He began his career as an engineer officer (lieutenant). Förster served in the Westphalian Pioneer Battalion No. 7 in Deutz . As a pioneer officer in the 1860s, he had found the opportunity to be interested in explosives technology. At that time it was a question of blasting attempts with the lithofractor , a type of dynamite from the company Gebr. Krebs & Co in Kalk . This device was used in 1871 to blow up the iron gun barrels captured in the Paris forts.

In 1872 he founded the Rheinische Dynamitfabrik in Opladen with Emil Müller (1844–1910) , where he wanted to produce nitroglycerine in his own improved way. He soon withdrew from it. In 1873, with the support of Cologne banks, the factory was converted into a stock corporation, to which the factories in Mansfeld and Oneglia, Italy , were incorporated.

He became technical director of the gun cotton factory Wolff & Co in Walsrode . In 1883 he recognized the effect of the cavity in the explosive charge ( hollow charge ) and its military use, which later u. a. led to the Panzerfaust , and wrote a publication on the cavity effect (later also called the Neumann effect or Munroe effect ).

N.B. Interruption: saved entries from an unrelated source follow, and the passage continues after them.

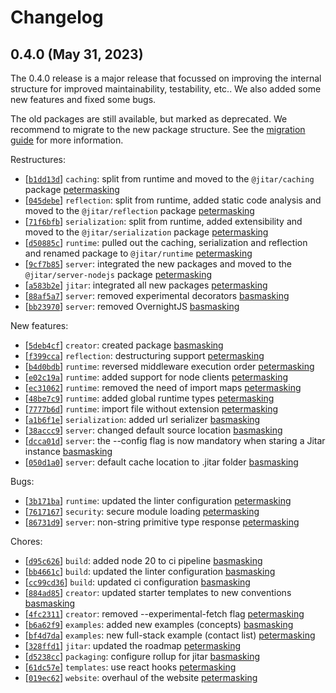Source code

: 
# Changelog

## 0.4.0 (May 31, 2023)

The 0.4.0 release is a major release that focussed on improving the internal structure for improved maintainability, testability, etc.. We also added some new features and fixed some bugs.

The old packages are still available, but marked as deprecated. We recommend to migrate to the new package structure. See the [migration guide](migrations/migrate-from-0.3.x-to-0.4.0.md) for more information.

Restructures:
- \[[`b1dd13d`](https://github.com/MaskingTechnology/jitar/commit/b1dd13d)] `caching`: split from runtime and moved to the `@jitar/caching` package [petermasking](https://github.com/MaskingTechnology/jitar/pull/209)
- \[[`045debe`](https://github.com/MaskingTechnology/jitar/commit/045debe)] `reflection`: split from runtime, added static code analysis and moved to the `@jitar/reflection` package [petermasking](https://github.com/MaskingTechnology/jitar/pull/161)
- \[[`71f6bfb`](https://github.com/MaskingTechnology/jitar/commit/71f6bfb)] `serialization`: split from runtime, added extensibility and moved to the `@jitar/serialization` package [petermasking](https://github.com/MaskingTechnology/jitar/pull/193)
- \[[`d50885c`](https://github.com/MaskingTechnology/jitar/commit/d50885c)] `runtime`: pulled out the caching, serialization and reflection and renamed package to `@jitar/runtime` [petermasking](https://github.com/MaskingTechnology/jitar/pull/216)
- \[[`9cf7b85`](https://github.com/MaskingTechnology/jitar/commit/9cf7b85)] `server`: integrated the new packages and moved to the `@jitar/server-nodejs` package [petermasking](https://github.com/MaskingTechnology/jitar/pull/226)
- \[[`a583b2e`](https://github.com/MaskingTechnology/jitar/commit/a583b2e)] `jitar`: integrated all new packages [petermasking](https://github.com/MaskingTechnology/jitar/pull/229)
- \[[`88af5a7`](https://github.com/MaskingTechnology/jitar/commit/88af5a7)] `server`: removed experimental decorators  [basmasking](https://github.com/MaskingTechnology/jitar/pull/259)
- \[[`bb23970`](https://github.com/MaskingTechnology/jitar/commit/bb23970)] `server`: removed OvernightJS  [basmasking](https://github.com/MaskingTechnology/jitar/pull/252)

New features:
- \[[`5deb4cf`](https://github.com/MaskingTechnology/jitar/commit/5deb4cf)] `creator`: created package [basmasking](https://github.com/MaskingTechnology/jitar/pull/212)
- \[[`f399cca`](https://github.com/MaskingTechnology/jitar/commit/f399cca)] `reflection`: destructuring support [petermasking](https://github.com/MaskingTechnology/jitar/pull/211)
- \[[`b4d0bdb`](https://github.com/MaskingTechnology/jitar/commit/b4d0bdb)] `runtime`: reversed middleware execution order  [petermasking](https://github.com/MaskingTechnology/jitar/pull/294)
- \[[`e02c19a`](https://github.com/MaskingTechnology/jitar/commit/e02c19a)] `runtime`: added support for node clients  [petermasking](https://github.com/MaskingTechnology/jitar/pull/265)
- \[[`ec31062`](https://github.com/MaskingTechnology/jitar/commit/ec31062)] `runtime`: removed the need of import maps  [petermasking](https://github.com/MaskingTechnology/jitar/pull/263)
- \[[`48be7c9`](https://github.com/MaskingTechnology/jitar/commit/48be7c9)] `runtime`: added global runtime types  [petermasking](https://github.com/MaskingTechnology/jitar/pull/258)
- \[[`7777b6d`](https://github.com/MaskingTechnology/jitar/commit/7777b6d)] `runtime`: import file without extension  [petermasking](https://github.com/MaskingTechnology/jitar/pull/254)
- \[[`a1b6f1e`](https://github.com/MaskingTechnology/jitar/commit/a1b6f1e)] `serialization`: added url serializer  [basmasking](https://github.com/MaskingTechnology/jitar/pull/262)
- \[[`38accc9`](https://github.com/MaskingTechnology/jitar/commit/38accc9)] `server`: changed default source location [basmasking](https://github.com/MaskingTechnology/jitar/pull/297)
- \[[`dcca01d`](https://github.com/MaskingTechnology/jitar/commit/dcca01d)] `server`: the --config flag is now mandatory when staring a Jitar instance  [basmasking](https://github.com/MaskingTechnology/jitar/pull/288)
- \[[`050d1a0`](https://github.com/MaskingTechnology/jitar/commit/050d1a0)] `server`: default cache location to .jitar folder  [basmasking](https://github.com/MaskingTechnology/jitar/pull/281)

Bugs:
- \[[`3b171ba`](https://github.com/MaskingTechnology/jitar/commit/3b171ba)] `runtime`: updated the linter configuration [petermasking](https://github.com/MaskingTechnology/jitar/pull/251)
- \[[`7617167`](https://github.com/MaskingTechnology/jitar/commit/7617167)] `security`: secure module loading [petermasking](https://github.com/MaskingTechnology/jitar/pull/243)
- \[[`86731d9`](https://github.com/MaskingTechnology/jitar/commit/86731d9)] `server`: non-string primitive type response [petermasking](https://github.com/MaskingTechnology/jitar/pull/293)

Chores:
- \[[`d95c626`](https://github.com/MaskingTechnology/jitar/commit/d95c626)] `build`: added node 20 to ci pipeline [basmasking](https://github.com/MaskingTechnology/jitar/pull/268)
- \[[`bb4661c`](https://github.com/MaskingTechnology/jitar/commit/bb4661c)] `build`: updated the linter configuration [basmasking](https://github.com/MaskingTechnology/jitar/pull/248)
- \[[`cc99cd36`](https://github.com/MaskingTechnology/jitar/commit/cc99cd36)] `build`: updated ci configuration [basmasking](https://github.com/MaskingTechnology/jitar/pull/241)
- \[[`884ad85`](https://github.com/MaskingTechnology/jitar/commit/884ad85)] `creator`: updated starter templates to new conventions [basmasking](https://github.com/MaskingTechnology/jitar/pull/280)
- \[[`4fc2311`](https://github.com/MaskingTechnology/jitar/commit/4fc2311)] `creator`: removed --experimental-fetch flag [petermasking](https://github.com/MaskingTechnology/jitar/pull/215)
- \[[`b6a62f9`](https://github.com/MaskingTechnology/jitar/commit/b6a62f9)] `examples`: added new examples (concepts) [basmasking](https://github.com/MaskingTechnology/jitar/pull/277)
- \[[`bf4d7da`](https://github.com/MaskingTechnology/jitar/commit/bf4d7da)] `examples`: new full-stack example (contact list) [petermasking](https://github.com/MaskingTechnology/jitar/pull/255)
- \[[`328ffd1`](https://github.com/MaskingTechnology/jitar/commit/328ffd1)] `jitar`: updated the roadmap [petermasking](https://github.com/MaskingTechnology/jitar/pull/247)
- \[[`d5238cc`](https://github.com/MaskingTechnology/jitar/commit/019ec62)] `packaging`: configure rollup for jitar [basmasking](https://github.com/MaskingTechnology/jitar/pull/261)
- \[[`61dc57e`](https://github.com/MaskingTechnology/jitar/commit/61dc57e)] `templates`: use react hooks [petermasking](https://github.com/MaskingTechnology/jitar/pull/257)
- \[[`019ec62`](https://github.com/MaskingTechnology/jitar/commit/019ec62)] `website`: overhaul of the website [petermasking](https://github.com/MaskingTechnology/jitar/pull/260)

In Hoherlehme near Wildau he founded his own factory for smoke-free flake and nitroglycerin powder. From 1898 he sold this z. B. to the Ottoman and Spanish armies. In the same year he participated with his factory in the formation of the central office for scientific and technical investigations in Neubabelsberg .

He lived in the Niederlehme district . Since 1891 he was married to Margarete Peip (* 1859). Her son Maximilian von Foerster (born September 8, 1893 in Charlottenburg; † June 17, 1918 near Soissons / Vaux), first lieutenant in the Ziethen Hussar Regiment No. 3 and in the 27th Jagdstaffel 27, fell in an air battle.

His final resting place is in the south-west cemetery in Stahnsdorf .

Fonts

  • Experiments with compressed gun cotton in the gun cotton factory Wolff & Co , Berlin 1883
  • Experiments with compressed gun cotton . In: Nostrand's Engineering Magazine (New York), July 31 - Dec. 1884, pp.113-119
  • Compressed gun cotton for military use with special consideration of the gun cotton grenades , Berlin 1886
  • Compressed gun cotton for military use , New York 1886 (translated by John Philip Wisser )
  • Gun cotton in its military use, taking into account the latest experience with gun cotton grenades , Berlin 1888
  • The powder factory , Berlin 1896

literature

  • Gothaisches Genealogisches Taschenbuch Briefadeliger Häuser, vol. 2 (1908), p. 296.
  • Heinz Freiwald (Gatow): On the history of the cavity effect in explosive charges, dissertation from September 15, 1941 at the German Academy for Aviation Research in Berlin.
  • Donald R. Kennedy: History of the shaped charge effect. The first hundred years, Los Alamos (New Mexico) / Schrobenhausen 1983.

Web links

Individual evidence

  1. ^ Rolf Müller:  Müller, Emil. In: New German Biography (NDB). Volume 18, Duncker & Humblot, Berlin 1997, ISBN 3-428-00199-0 , p. 358 f. ( Digitized version ).
  2. Professor Thomanek and the development of the precision hollow charge. In: Troop Service, Volume 289, Issue 1/2006. Austria's Armed Forces, accessed on April 12, 2013 .
  3. Wildau - Between Dahmetal and Teltow plateau: nature, location and history. Archived from the original on July 21, 2004 ; Retrieved April 12, 2013 .
  4. Hoherlehme, March 12, 1897. In: Teltower Kreis-Anzeiger. Retrieved April 13, 2013 .
  5. ↑ It's been a long time. In: Berliner Zeitung . May 17, 1997, accessed April 12, 2013 .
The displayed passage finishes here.